5 mars [1847], vendredi matin, 9 h. ¾

Bonjour, mon Toto bien-aimé, bonjour, comment vas-tu ce matin ? Tu m’as quittée cette nuit sur un bon accès de rire. Vilain sale, vous étiez dans votre élément, là, aussi vous vous en êtes donné à cœur joie et moi aussi parce que je ne sais pas résister à votre vilaine influence. Voime, voime, c’est du propre, je m’en fiche.
Est-ce qu’il n’y aura pas moyen de t’aller chercher quelque part aujourd’hui ? Ce sera bien ennuyeuxa, surtout si tu ne viens pas de bonne heure. Je m’habituerais très bien et trop bien à aller au-devant de vous tous les jours, même sans le célèbre Léopold et sans son équipage [1].
Allons, voilà les fumistes [2]. Quel fou rire je vais avoir, et penser que cela ne servira de rien. Depuis bien longtemps ce brave charabia dit qu’il faudrait refaire à neuf toute la languette de la cheminée, que tous les raccommodagesb du monde ne sont bons à rien. C’est consolant à savoir quand on a affaire à une vieille avare comme cette propriétaire de chien que j’ai. Si j’avais pu savoir ce qu’elle était et les inconvénients de son logis, je n’y serais certesc pas venue [3]. Il va falloir encore aller au [bois  ?] demain. Sans compter qu’il ne peut rien pousser dans le jardin [4] et mille autres ennuis que je n’énumère pas mais qui me feraient reculer si c’était à refaire. J’y suis, j’y reste, il le faut et je m’y résigne, mais ce n’est pas sans regretter bien des fois dans la journée la pauvre petite maison du n° 14 où tu m’aimais tant et où j’étais si heureuse [5]. Cela n’est pas défendu, n’est-ce pas, pas plus que de t’aimer et de te baiser de toute mon âme.

Juliette

BnF, Mss, NAF 16365, f. 53-54
Transcription de Gwenaëlle Sifferlen assistée de Florence Naugrette

a) « ennuieux ».
b) « racommodages ».
c) « certe ».


5 mars [1847], vendredi soir, 7 h.

Quelle journée, mon Victor adoré, j’en ai la gorge toute déchirée par cette odieuse poussière âcre de suie. J’en ai le cœur tout triste de ne t’avoir presque pas vu malgré que tu étais là dans ma chambre. Cependant j’avais fait force de bras, de courage, de torchon et d’époussetoir pour être prête quand tu viendrais mais tous mes efforts n’ont aboutia qu’à me donner encore plus de regret si c’est possible. Du reste, voilà pourquoi je faisais vie qui dure [6] avec la fumée, c’était parce que je prévoyais tous les ennuis et tout le dérangement que cela ferait chez moi. Enfin c’est fini, au moins pour quelque temps car il paraît certain qu’il faudrait faire faire la chose à neuf pour qu’elle ne fumât plus et qu’elle durât longtemps.
Je me coucherai tout à l’heure parce que je me suis un peu fatiguée. Demain matin je prendrai un bain et puis il n’y paraîtra plus j’espère.
Cher adoré, mon bien-aimé, mon Victor, mon âme, ma joie, ma vie, mon tout, je te baise en pensée et en désir et je t’attends de toutes mes forces. Je t’adore.

Juliette

BnF, Mss, NAF 16365, f. 55-56
Transcription de Gwenaëlle Sifferlen assistée de Florence Naugrette

a) « aboutit ».

Notes

[1Allusion à élucider, peut-être au neveu de Hugo, prénommé Léopold comme son grand-père ?

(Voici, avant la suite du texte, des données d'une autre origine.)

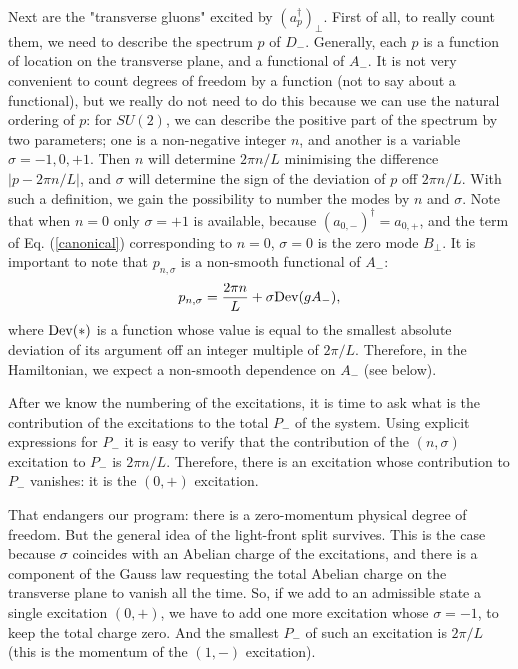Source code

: \documentclass[a4paper,12pt]{article}
\begin{document}
Next are the "transverse gluons" excited by $(a_p^\dagger)_\perp$. 
First of all, to really count them, we need to describe 
the spectrum $p$ of $D_-$. Generally, 
each $p$ is a function of location on the transverse plane, 
and a functional of 
$A_-$. It is not very convenient to count degrees of freedom by a function
(not to say about a functional), but we really do not need to 
do this because we can 
use the natural ordering of $p$: for $SU(2)$, 
we can describe the positive part of 
the spectrum by two 
parameters;  one is a 
non-negative integer $n$, and another is 
a variable $\sigma = -1, 0, +1$. 
Then $n$ will determine $2\pi n/L$ minimising 
the difference $|p-2\pi n/L|$, and $\sigma$ 
will determine the sign of the 
deviation of $p$ off $2\pi n/L$. With such a definition, 
we gain the possibility to 
number the modes by $n$ and $\sigma$. Note that when $n=0$ 
only $\sigma=+1$ is available, because 
$(a_{0,-})^\dagger = a_{0,+}$, and the term of Eq.
(\ref{canonical}) corresponding to $n = 0$, $\sigma =0$ 
is the zero mode $B_\perp$. 
It is important to note that $p_{n,\sigma}$ 
is a non-smooth functional of $A_-$:
\begin{equation}
\label{p1}
p_{n,\sigma} = \frac{2\pi n}{L} + \sigma{\rm Dev}(gA_-),
\end{equation}
where ${\rm Dev}(*)$ is a function whose value 
is equal to the smallest absolute deviation of its argument off 
an integer multiple of $2\pi/L$. Therefore, in the 
Hamiltonian, we expect a non-smooth dependence on $A_-$ (see below).

After we know the numbering of the excitations, it is time 
to ask what is the contribution of the excitations 
to the total $P_-$ of the system. Using explicit 
expressions for $P_-$ \cite{KMPV} it is easy to verify that 
the contribution of the $(n, \sigma)$ excitation to 
$P_-$ is $2\pi n/L$. Therefore, there is an excitation 
whose contribution to $P_-$ vanishes: 
it is the $(0, +)$ excitation.

That endangers our program: there is a zero-momentum
physical degree of freedom. But the general idea of 
the light-front split survives. This is the case 
because $\sigma$ coincides with an Abelian charge 
of the excitations, and there is 
a component of the Gauss law requesting the total Abelian charge on the 
transverse plane to vanish all the time. So, if we add 
to an admissible state a single excitation $(0, +)$, 
we have to add one more excitation whose $\sigma = -1$, 
to keep the total charge zero. And the smallest 
$P_-$ of such an excitation is 
$2\pi/L$ (this is the momentum of the $(1, -)$ excitation).
\end{document}
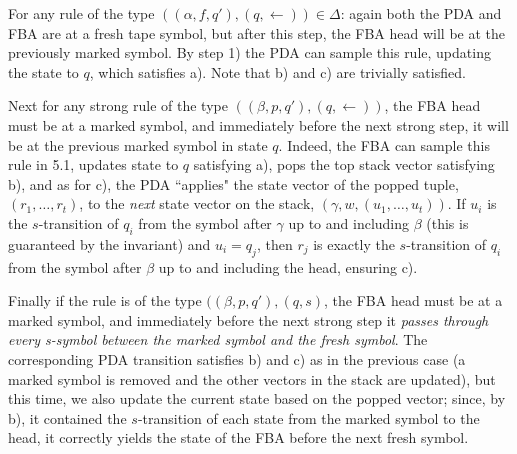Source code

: \documentclass[11pt]{article}
\begin{document}
For any rule of the type $((\alpha,f,q'),(q,\leftarrow)) \in \Delta$: again both the PDA and FBA are at a fresh tape symbol, but after this step, the FBA head will be at the previously marked symbol. By step 1) the PDA can sample this rule, updating the state to $q$, which satisfies a). Note that b) and c) are trivially satisfied.

Next for any strong rule of the type $((\beta,p,q'),(q,\leftarrow))$, the FBA head must be at a marked symbol, and immediately before the next strong step, it will be at the previous marked symbol in state $q$. Indeed, the FBA can sample this rule in 5.1, updates state to $q$ satisfying a), pops the top stack vector satisfying b), and as for c),  the PDA ``applies" the state vector of the popped tuple, $(r_1,\ldots,r_t)$, to the {\em next} state vector on the stack, $(\gamma,w,(u_1,\ldots,u_t))$. If $u_i$ is the $s$-transition of $q_i$ from the symbol after $\gamma$ up to and including $\beta$ (this is guaranteed by the invariant) and $u_i = q_j$, then $r_j$ is exactly the $s$-transition of $q_i$ from the symbol after $\beta$ up to and including the head, ensuring c).

Finally if the rule is of the type $((\beta,p,q'),(q,s)$, the FBA head must be at a marked symbol, and immediately before the next strong step it {\em passes through every s-symbol between the marked symbol and the fresh symbol}. The corresponding PDA transition satisfies b) and c) as in the previous case (a marked symbol is removed and the other vectors in the stack are updated), but this time, we also update the current state based on the popped vector; since, by b), it contained the $s$-transition of each state from the marked symbol to the head, it correctly yields the state of the FBA before the next fresh symbol.



\end{document}
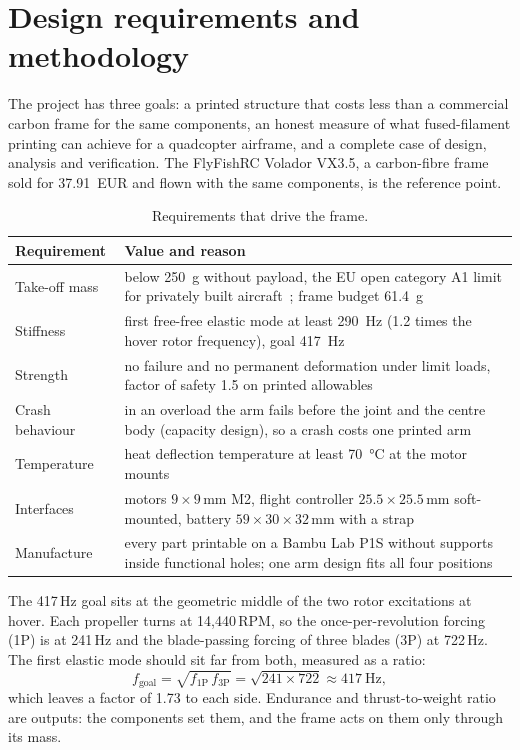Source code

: \section{Design requirements and methodology}\label{sec:requirements}

The project has three goals: a printed structure that costs less than a commercial carbon frame for the same components, an honest measure of what fused-filament printing can achieve for a quadcopter airframe, and a complete case of design, analysis and verification. The FlyFishRC Volador VX3.5, a carbon-fibre frame sold for \SI{37.91}{EUR} and flown with the same components, is the reference point.

\begin{table}[htbp]
\centering\small
\caption{Requirements that drive the frame.}\label{tab:requirements}
\begin{tabularx}{\linewidth}{@{}lX@{}}
\toprule
Requirement & Value and reason\\
\midrule
Take-off mass & below \SI{250}{\gram} without payload, the EU open category A1 limit for privately built aircraft~\citep{eu_2019_947}; frame budget \SI{61.4}{\gram}\\
Stiffness & first free-free elastic mode at least \SI{290}{\hertz} (1.2 times the hover rotor frequency), goal \SI{417}{\hertz}\\
Strength & no failure and no permanent deformation under limit loads, factor of safety 1.5 on printed allowables\\
Crash behaviour & in an overload the arm fails before the joint and the centre body (capacity design), so a crash costs one printed arm\\
Temperature & heat deflection temperature at least \SI{70}{\celsius} at the motor mounts\\
Interfaces & motors $9\times9$\,mm M2, flight controller $25.5\times25.5$\,mm soft-mounted, battery $59\times30\times32$\,mm with a strap\\
Manufacture & every part printable on a Bambu Lab P1S without supports inside functional holes; one arm design fits all four positions\\
\bottomrule
\end{tabularx}
\end{table}

The 417\,Hz goal sits at the geometric middle of the two rotor excitations at hover. Each propeller turns at 14,440\,RPM, so the once-per-revolution forcing (1P) is at 241\,Hz and the blade-passing forcing of three blades (3P) at 722\,Hz. The first elastic mode should sit far from both, measured as a ratio:
\begin{equation}
f_\text{goal} = \sqrt{f_\text{1P}\, f_\text{3P}} = \sqrt{241 \times 722} \approx \SI{417}{\hertz},
\end{equation}
which leaves a factor of 1.73 to each side. Endurance and thrust-to-weight ratio are outputs: the components set them, and the frame acts on them only through its mass.
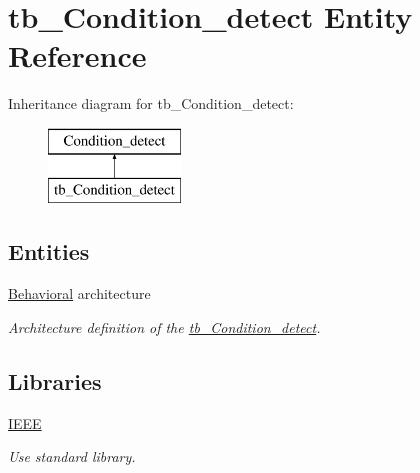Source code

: \hypertarget{classtb___condition__detect}{}\section{tb\+\_\+\+Condition\+\_\+detect Entity Reference}
\label{classtb___condition__detect}
Inheritance diagram for tb\+\_\+\+Condition\+\_\+detect\+:\begin{figure}[H]
\begin{center}
\leavevmode
\includegraphics[height=2.000000cm]{classtb___condition__detect}
\end{center}
\end{figure}
\subsection*{Entities}
\begin{DoxyCompactItemize}
\item 
\hyperlink{classtb___condition__detect_1_1_behavioral}{Behavioral} architecture
\begin{DoxyCompactList}\small\item\em Architecture definition of the \hyperlink{classtb___condition__detect}{tb\+\_\+\+Condition\+\_\+detect}. \end{DoxyCompactList}\end{DoxyCompactItemize}
\subsection*{Libraries}
 \begin{DoxyCompactItemize}
\item 
\hyperlink{classtb___condition__detect_ae4f03c286607f3181e16b9aa12d0c6d4}{I\+E\+EE} \hypertarget{classtb___condition__detect_ae4f03c286607f3181e16b9aa12d0c6d4}{}\label{classtb___condition__detect_ae4f03c286607f3181e16b9aa12d0c6d4}

\begin{DoxyCompactList}\small\item\em Use standard library. \end{DoxyCompactList}\end{DoxyCompactItemize}
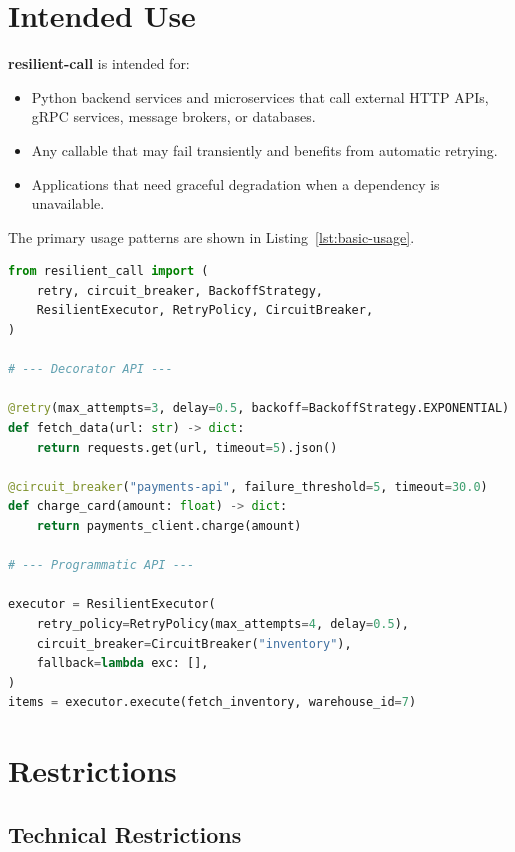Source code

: \section{Intended Use}
\label{sec:intended-use}

\textbf{resilient-call} is intended for:

\begin{itemize}[leftmargin=*, label=\textbullet]
    \item Python backend services and microservices that call external HTTP
          APIs, gRPC services, message brokers, or databases.
    \item Any callable that may fail transiently and benefits from
          automatic retrying.
    \item Applications that need graceful degradation when a dependency is
          unavailable.
\end{itemize}

The primary usage patterns are shown in Listing~\ref{lst:basic-usage}.

\begin{lstlisting}[language=Python, caption={Basic usage — decorator and programmatic API}, label={lst:basic-usage}]
from resilient_call import (
    retry, circuit_breaker, BackoffStrategy,
    ResilientExecutor, RetryPolicy, CircuitBreaker,
)

# --- Decorator API ---

@retry(max_attempts=3, delay=0.5, backoff=BackoffStrategy.EXPONENTIAL)
def fetch_data(url: str) -> dict:
    return requests.get(url, timeout=5).json()

@circuit_breaker("payments-api", failure_threshold=5, timeout=30.0)
def charge_card(amount: float) -> dict:
    return payments_client.charge(amount)

# --- Programmatic API ---

executor = ResilientExecutor(
    retry_policy=RetryPolicy(max_attempts=4, delay=0.5),
    circuit_breaker=CircuitBreaker("inventory"),
    fallback=lambda exc: [],
)
items = executor.execute(fetch_inventory, warehouse_id=7)
\end{lstlisting}

\section{Restrictions}
\label{sec:restrictions}

\subsection{Technical Restrictions}

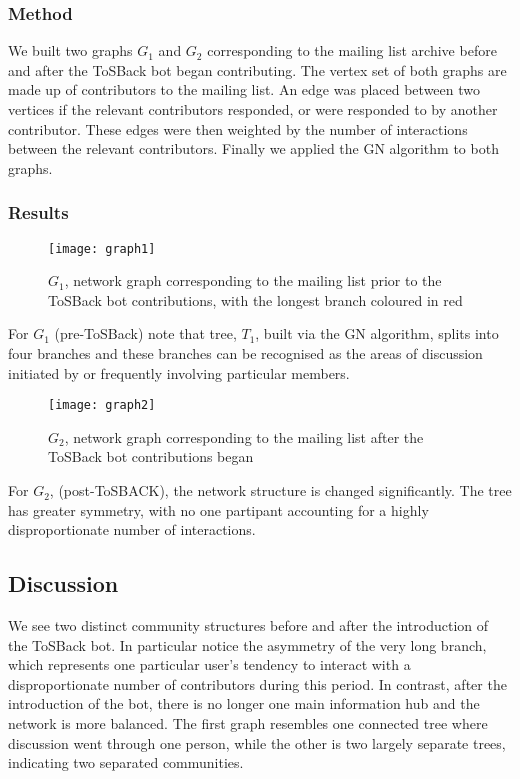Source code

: \documentclass{sig-alternate}
\begin{document}
\subsubsection{Method}

We built two graphs $G_{1}$ and $G_2$ corresponding to the mailing list archive before and after the ToSBack bot began contributing. The vertex set of both graphs are made up of contributors to the mailing list. An edge was placed between two vertices if the relevant contributors responded, or were responded to by another contributor. These edges were then weighted by the number of interactions between the relevant contributors. Finally we applied the GN algorithm to both graphs.


\subsubsection{Results}
\begin{figure}[H]
\texttt{[image: graph1]}\caption[width=7]{ $G_1$, network graph corresponding to the mailing list prior to the ToSBack bot contributions, with the longest branch coloured in red}\label{fig:t1}
\end{figure}
For $G_1$ (pre-ToSBack) note that tree, $T_1$, built via the GN algorithm, splits into four branches and these branches can be recognised as the areas of discussion initiated by or frequently involving particular members.
\begin{figure}[H]
\texttt{[image: graph2]}\caption{ $G_2$, network graph corresponding to the mailing list after the ToSBack bot contributions began}\label{fig:t2}
\end{figure}
For $G_2$, (post-ToSBACK), the network structure is changed significantly. The tree has greater symmetry, with no one partipant accounting for a highly disproportionate number of interactions.

\subsection{Discussion}

We see two distinct community structures before and after the introduction of the ToSBack bot. In particular notice the asymmetry of the very long branch, which represents one particular user's tendency to interact with a disproportionate number of contributors during this period. In contrast, after the introduction of the bot, there is no longer one main information hub and the network is more balanced. The first graph resembles one connected tree where discussion went through one person, while the other is two largely separate trees, indicating two separated communities.
\end{document}
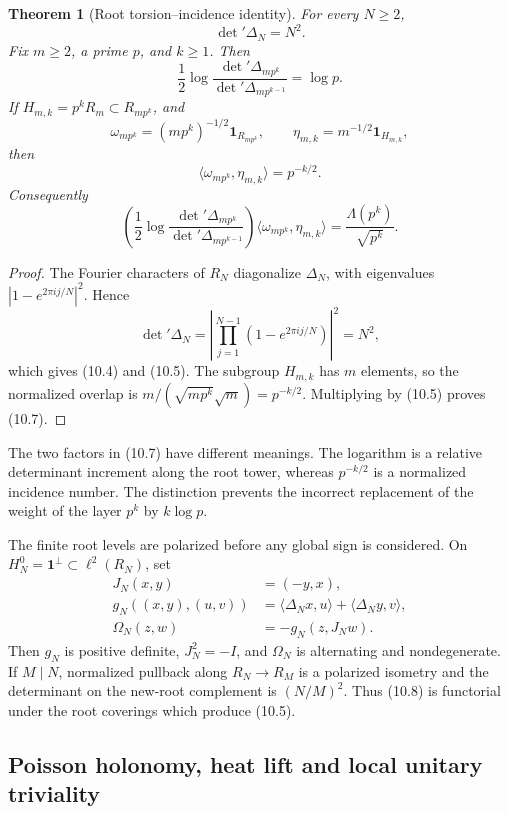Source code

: \documentclass[11pt]{amsart}
\newtheorem{theorem}{Theorem}[section]
\theoremstyle{definition}
\theoremstyle{remark}
\begin{document}
\begin{theorem}[Root torsion--incidence identity]
\label{thm:root-torsion}
For every \(N\ge2\),
\[
 \det'\Delta_N=N^2.
 \tag{10.4}
\]
Fix \(m\ge2\), a prime \(p\), and \(k\ge1\).  Then
\[
 \frac12\log
 \frac{\det'\Delta_{mp^k}}{\det'\Delta_{mp^{k-1}}}
 =\log p.
 \tag{10.5}
\]
If \(H_{m,k}=p^kR_m\subset R_{mp^k}\), and
\[
 \omega_{mp^k}=(mp^k)^{-1/2}\mathbf1_{R_{mp^k}},
 \qquad
 \eta_{m,k}=m^{-1/2}\mathbf1_{H_{m,k}},
\]
then
\[
 \langle\omega_{mp^k},\eta_{m,k}\rangle=p^{-k/2}.
 \tag{10.6}
\]
Consequently
\[
 \boxed{
 \left(\frac12\log
 \frac{\det'\Delta_{mp^k}}{\det'\Delta_{mp^{k-1}}}\right)
 \langle\omega_{mp^k},\eta_{m,k}\rangle
 =\frac{\Lambda(p^k)}{\sqrt{p^k}}.}
 \tag{10.7}
\]
\end{theorem}

\begin{proof}
The Fourier characters of \(R_N\) diagonalize \(\Delta_N\), with
eigenvalues \(|1-e^{2\pi ij/N}|^2\).  Hence
\[
 \det'\Delta_N
 =\left|\prod_{j=1}^{N-1}(1-e^{2\pi ij/N})\right|^2=N^2,
\]
which gives (10.4) and (10.5).  The subgroup \(H_{m,k}\) has \(m\)
elements, so the normalized overlap is
\(m/(\sqrt{mp^k}\sqrt m)=p^{-k/2}\).  Multiplying by (10.5)
proves (10.7).
\end{proof}

The two factors in (10.7) have different meanings.  The logarithm is a
relative determinant increment along the root tower, whereas
\(p^{-k/2}\) is a normalized incidence number.  The distinction prevents
the incorrect replacement of the weight of the layer \(p^k\) by
\(k\log p\).

The finite root levels are polarized before any global sign is considered.
On \(H_N^0=\mathbf1^\perp\subset\ell^2(R_N)\), set
\[
 \begin{aligned}
 J_N(x,y)&=(-y,x),\\
 g_N((x,y),(u,v))
 &=\langle\Delta_Nx,u\rangle+\langle\Delta_Ny,v\rangle,\\
 \Omega_N(z,w)&=-g_N(z,J_Nw).
 \end{aligned}
 \tag{10.8}
\]
Then \(g_N\) is positive definite, \(J_N^2=-I\), and \(\Omega_N\) is
alternating and nondegenerate.  If \(M\mid N\), normalized pullback along
\(R_N\to R_M\) is a polarized isometry and the determinant on the new-root
complement is \((N/M)^2\).  Thus (10.8) is functorial under the root
coverings which produce (10.5).

\subsection{Poisson holonomy, heat lift and local unitary triviality}
\end{document}
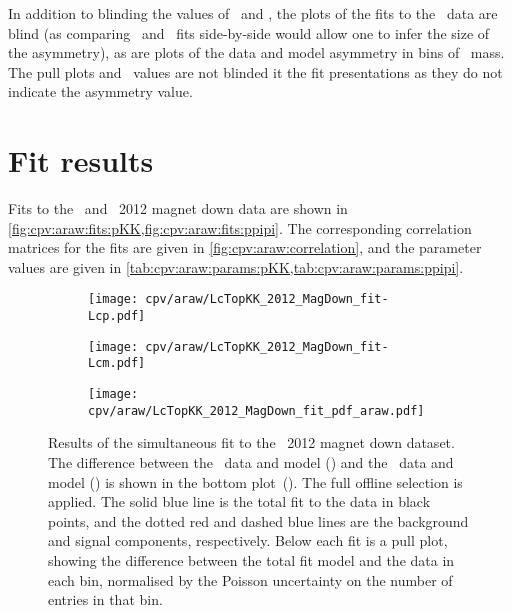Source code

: In addition to blinding the values of \ARaw\ and \dACP, the plots of the fits
to the \APLambdac\ data are blind (as comparing \PLambdac\ and \APLambdac\ fits
side-by-side would allow one to infer the size of the asymmetry), as are plots
of the data and model asymmetry in bins of \PLambdac\ mass.
The pull plots and \chisq\ values are not blinded it the fit presentations as
they do not indicate the asymmetry value.

\section{Fit results}
\label{chap:cpv:araw:results}

Fits to the \pKK\ and \ppipi\ 2012 magnet down data are shown in
\cref{fig:cpv:araw:fits:pKK,fig:cpv:araw:fits:ppipi}.
The corresponding correlation matrices for the fits are given in
\cref{fig:cpv:araw:correlation}, and the parameter values are given in
\cref{tab:cpv:araw:params:pKK,tab:cpv:araw:params:ppipi}.

\begin{figure}
  \begin{subfigure}[b]{0.5\textwidth}
    \texttt{[image: cpv/araw/LcTopKK\_2012\_MagDown\_fit-Lcp.pdf]}
    \caption{\PLambdac}
    \label{fig:cpv:araw:fits:pKK:Lcp}
  \end{subfigure}
  \begin{subfigure}[b]{0.5\textwidth}
    \texttt{[image: cpv/araw/LcTopKK\_2012\_MagDown\_fit-Lcm.pdf]}
    \caption{\APLambdac}
    \label{fig:cpv:araw:fits:pKK:Lcm}
  \end{subfigure}
  \begin{subfigure}[b]{0.5\textwidth}
    \texttt{[image: cpv/araw/LcTopKK\_2012\_MagDown\_fit\_pdf\_araw.pdf]}
    \caption{\ARaw}
    \label{fig:cpv:araw:fits:pKK:ARaw}
  \end{subfigure}
  \caption{%
    Results of the simultaneous fit to the \pKK\ 2012 magnet down dataset.
    The difference between the \PLambdac\ data and model
    () and the \APLambdac\ data and model
    () is shown in the bottom
    plot~().
    The full offline selection is applied.
    The solid blue line is the total fit to the data in black points, and the
    dotted red and dashed blue lines are the background and signal components,
    respectively.
    Below each fit is a pull plot, showing the difference between the total fit
    model and the data in each bin, normalised by the Poisson uncertainty on
    the number of entries in that bin.
  }
  \label{fig:cpv:araw:fits:pKK}
\end{figure}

[2Il s’agit de « deux espèces de Lanvin alsacien et auvergnat, (…) ces deux espèces de charabia qui ont trois boutons à eux deux et le quart d’un paletot de guenille » (lettre du 1er décembre 1846), comme Juliette Drouet les appelle, des ouvriers qui interviennent régulièrement chez elle pour des réparations.

[3Dans sa lettre du 8 janvier 1846, Juliette se plaint déjà de la fumée qui emplit son logis à cause de « crevasses dans les murs ».

[4Le logement de Juliette au 12 de la rue Sainte-Anastase, qu’elle occupe depuis le 10 février 1845, dispose d’ « un petit jardin à fleurs et à fruits » (lettre de Juliette Drouet à Victor Hugo, 14 août 1844).

[5Juliette a déménagé, le 10 février 1845, du 14 au 12 de la rue Sainte-Anastase.

[6Ménager son corps, sa santé, ses ressources pour les faire durer le plus longtemps possible.